#### Records for the exercise:
======

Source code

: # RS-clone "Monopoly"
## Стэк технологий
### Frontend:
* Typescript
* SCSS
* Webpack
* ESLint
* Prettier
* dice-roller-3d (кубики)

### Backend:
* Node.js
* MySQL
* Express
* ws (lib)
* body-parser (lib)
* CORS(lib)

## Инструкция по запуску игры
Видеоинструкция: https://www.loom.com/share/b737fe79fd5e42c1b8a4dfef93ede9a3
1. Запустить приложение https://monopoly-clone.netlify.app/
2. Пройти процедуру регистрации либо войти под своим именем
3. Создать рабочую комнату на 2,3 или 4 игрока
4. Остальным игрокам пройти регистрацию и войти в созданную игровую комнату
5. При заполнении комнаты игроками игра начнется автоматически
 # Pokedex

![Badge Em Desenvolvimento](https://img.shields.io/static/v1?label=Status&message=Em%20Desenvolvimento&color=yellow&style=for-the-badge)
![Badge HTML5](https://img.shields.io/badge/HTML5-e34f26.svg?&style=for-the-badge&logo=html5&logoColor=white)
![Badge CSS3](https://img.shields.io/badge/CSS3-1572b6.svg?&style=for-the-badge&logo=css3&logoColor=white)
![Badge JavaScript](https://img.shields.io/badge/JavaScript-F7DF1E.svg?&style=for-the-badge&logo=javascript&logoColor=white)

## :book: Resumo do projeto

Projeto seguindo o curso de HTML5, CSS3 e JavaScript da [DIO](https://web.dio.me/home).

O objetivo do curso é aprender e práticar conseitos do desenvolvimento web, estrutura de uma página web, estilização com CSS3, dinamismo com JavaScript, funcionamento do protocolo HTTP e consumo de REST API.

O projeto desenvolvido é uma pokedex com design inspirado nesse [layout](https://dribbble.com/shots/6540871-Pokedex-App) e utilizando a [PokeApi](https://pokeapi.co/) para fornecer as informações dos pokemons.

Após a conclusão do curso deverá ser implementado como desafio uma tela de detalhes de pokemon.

======

#### Task details:
Check each line above for the string "curso" and show the ones that have it.

#### Output of the task:
Projeto seguindo o curso de HTML5, CSS3 e JavaScript da [DIO](https://web.dio.me/home).
O objetivo do curso é aprender e práticar conseitos do desenvolvimento web, estrutura de uma página web, estilização com CSS3, dinamismo com JavaScript, funcionamento do protocolo HTTP e consumo de REST API.
Após a conclusão do curso deverá ser implementado como desafio uma tela de detalhes de pokemon.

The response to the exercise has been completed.